If Florida were a state that put a priority on leveling the playing field for its businesses, Amazon.com's proposal to continue to avoid collecting sales taxes here for another two years by building distribution warehouses wouldn't have any traction. But for more than a decade, the Republican-led Legislature has refused to protect Florida's traditional retailers and has allowed Amazon and other out-of-state, Internet-only merchants the competitive advantage of not having to collect sales tax. That Amazon.com is coming to the table looking for a deal suggests some progress, but lawmakers could still do the right thing: Take a stand for in-state businesses and move to directly begin collecting sales taxes from Amazon.com and other Internet-only merchants.
Amazon.com's Florida strategy mirrors its efforts in other states where a growing resentment from traditional merchants and the erosion of tax revenues has prodded legislatures to finally move to update their state sales tax policies.
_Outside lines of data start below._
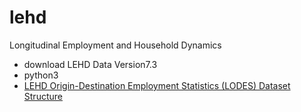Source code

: # lehd
Longitudinal Employment and Household Dynamics
* download LEHD Data Version7.3
* python3
* [LEHD Origin-Destination Employment Statistics (LODES) Dataset Structure](https://lehd.ces.census.gov/data/lodes/LODES7/LODESTechDoc7.3.pdf)
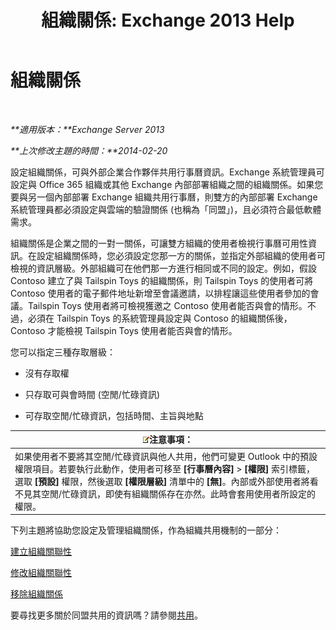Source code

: ﻿---
title: '組織關係: Exchange 2013 Help'
TOCTitle: 組織關係
ms:assetid: 4c48db61-3370-462b-a3f8-2a6311c6e4ee
ms:mtpsurl: https://technet.microsoft.com/zh-tw/library/JJ657445(v=EXCHG.150)
ms:contentKeyID: 50473078
ms.date: 05/21/2018
mtps_version: v=EXCHG.150
ms.translationtype: MT
---

# 組織關係

 

_**適用版本：**Exchange Server 2013_

_**上次修改主題的時間：**2014-02-20_

設定組織關係，可與外部企業合作夥伴共用行事曆資訊。Exchange 系統管理員可設定與 Office 365 組織或其他 Exchange 內部部署組織之間的組織關係。如果您要與另一個內部部署 Exchange 組織共用行事曆，則雙方的內部部署 Exchange 系統管理員都必須設定與雲端的驗證關係 (也稱為「同盟」)，且必須符合最低軟體需求。

組織關係是企業之間的一對一關係，可讓雙方組織的使用者檢視行事曆可用性資訊。在設定組織關係時，您必須設定您那一方的關係，並指定外部組織的使用者可檢視的資訊層級。外部組織可在他們那一方進行相同或不同的設定。例如，假設 Contoso 建立了與 Tailspin Toys 的組織關係，則 Tailspin Toys 的使用者可將 Contoso 使用者的電子郵件地址新增至會議邀請，以排程讓這些使用者參加的會議。Tailspin Toys 使用者將可檢視獲邀之 Contoso 使用者能否與會的情形。不過，必須在 Tailspin Toys 的系統管理員設定與 Contoso 的組織關係後，Contoso 才能檢視 Tailspin Toys 使用者能否與會的情形。

您可以指定三種存取層級：

  - 沒有存取權

  - 只存取可與會時間 (空閒/忙碌資訊)

  - 可存取空閒/忙碌資訊，包括時間、主旨與地點

<table>
<thead>
<tr class="header">
<th><img src="images/Bb124558.note(EXCHG.150).gif" title="注意事項" alt="注意事項" />注意事項：</th>
</tr>
</thead>
<tbody>
<tr class="odd">
<td>如果使用者不要將其空閒/忙碌資訊與他人共用，他們可變更 Outlook 中的預設權限項目。若要執行此動作，使用者可移至 <strong>[行事曆內容]</strong> &gt; <strong>[權限]</strong> 索引標籤，選取 <strong>[預設]</strong> 權限，然後選取 <strong>[權限層級]</strong> 清單中的 <strong>[無]</strong>。內部或外部使用者將看不見其空閒/忙碌資訊，即使有組織關係存在亦然。此時會套用使用者所設定的權限。</td>
</tr>
</tbody>
</table>


下列主題將協助您設定及管理組織關係，作為組織共用機制的一部分：

[建立組織關聯性](create-an-organization-relationship-exchange-2013-help.md)

[修改組織關聯性](modify-an-organization-relationship-exchange-2013-help.md)

[移除組織關係](remove-an-organization-relationship-exchange-2013-help.md)

要尋找更多關於同盟共用的資訊嗎？請參閱[共用](sharing-exchange-2013-help.md)。

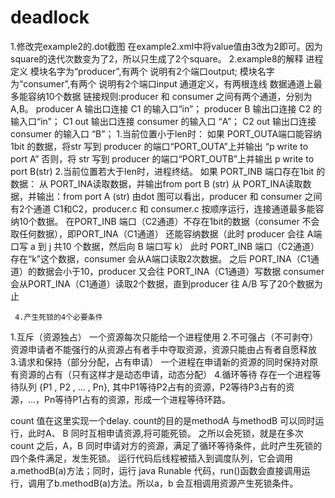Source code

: # deadlock
1.修改完example2的.dot截图
在example2.xml中将value值由3改为2即可。因为square的迭代次数变为了2，所以只生成了2个square。
2.example8的解释
进程定义
模块名字为“producer”,有两个<port type = “” name = “”/> 说明有2个端口output;
模块名字为“consumer”,有两个<port type = “” name = “”/> 说明有2个端口input
通道定义，有两根连线
数据通道上最多能容纳10个数据
链接规则:producer 和 consumer 之间有两个通道，分别为A,B。
producer A 输出口连接 C1 的输入口“in”；
producer B 输出口连接 C2 的输入口“in”；
C1 out 输出口连接 consumer 的输入口 “A”；
C2 out 输出口连接 consumer 的输入口 “B”；
1.当前位置小于len时：
   如果 PORT_OUTA端口能容纳1bit 的数据，将str 写到 producer 的端口“PORT_OUTA”上并输出 “p write to port A”
  否则，将 str 写到 producer 的端口“PORT_OUTB”上并输出 p write to port B(str)
2.当前位置若大于len时，进程终结。
如果 PORT_INB 端口存在1bit 的数据：
从 PORT_INA读取数据，并输出from port B (str)
从 PORT_INA读取数据，并输出：from port A (str)
由dot 图可以看出，producer 和 consumer 之间有2个通道 C1和C2，producer.c 和 consumer.c 按顺序运行，连接通道最多能容纳10个数据。
     在PORT_INB 端口（C2通道）不存在1bit的数据（consumer 不会取任何数据），即PORT_INA（C1通道）
     还能容纳数据（此时 producer 会往 A端口写 a 到 j 共10 个数据，然后向 B 端口写 k） 
     此时 PORT_INB 端口（C2通道）存在“k”这个数据，consumer 会从A端口读取2次数据。
     之后 PORT_INA（C1通道）的数据会小于10，producer 又会往 PORT_INA（C1通道）写数据
     consumer 会从PORT_INA（C1通道）读取2个数据，直到producer 往 A/B 写了20个数据为止
     
     
     4.产生死锁的4个必要条件
1.互斥（资源独占） 
一个资源每次只能给一个进程使用 
2.不可强占（不可剥夺） 
资源申请者不能强行的从资源占有者手中夺取资源，资源只能由占有者自愿释放 
3.请求和保持（部分分配，占有申请） 
一个进程在申请新的资源的同时保持对原有资源的占有（只有这样才是动态申请，动态分配） 
4.循环等待 
存在一个进程等待队列 {P1 , P2 , … , Pn}, 其中P1等待P2占有的资源，P2等待P3占有的资源，…，Pn等待P1占有的资源，形成一个进程等待环路。


count 值在这里实现一个delay.
 count的目的是methodA 与methodB 可以同时运行，此时A、 B 同时互相申请资源,将可能死锁。
之所以会死锁，就是在多次 count 之后，A，B 同时申请对方的资源，满足了循环等待条件，此时产生死锁的四个条件满足，发生死锁。
运行代码后线程被插入到调度队列，它会调用 a.methodB(a)方法；同时，运行 java Runable 代码，run()函数会直接调用运行，调用了b.methodB(a)方法。所以a，b 会互相调用资源产生死锁条件。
In Florida, Amazon.com has contacted several top state leaders and offered to build up to $200 million worth of distribution warehouses in the state and employ up to 3,000 people, but only if lawmakers still don't make it collect sales taxes for at least two years.
The irony is that building a facility here would qualify the company as an official bricks-and-mortar merchant, triggering the requirement that it actually collect sales taxes for its Florida sales. But this behemoth, allowed to be a scofflaw for so long, still doesn't want to play by the rules.
Amazon.com's job creation pitch, honed so nicely to the current economic climate, has worked elsewhere. Indiana allowed the company to build warehouses there in 2008 and excused it from collecting sales taxes, only to renege this year under pressure from the in-state retail industry. Yet Amazon still won't pay taxes until 2014. California cracked down last year but ultimately gave Amazon.com another one-year sales tax holiday to end litigation.
The issue remains that Florida businesses deserve a level playing field: The small business owner launching a new shop doesn't get the option of not collecting sales taxes for two years. Nor does the newest big-box store, explaining why Walmart helped lead the opposition in Indiana. Not only does such policy undermine local employment, it erodes tax revenues, shortchanging everything from education to public safety.
Finally, in Tallahassee, there is some traction to pass an e-commerce tax bill, which has resulted in Amazon.com once again trying to game the system. The question is whether this carpetbagger, which has already benefited from years of preferential tax policy at a cost to Florida jobs and businesses, will get two more years by promising to create jobs here. It certainly doesn't deserve to.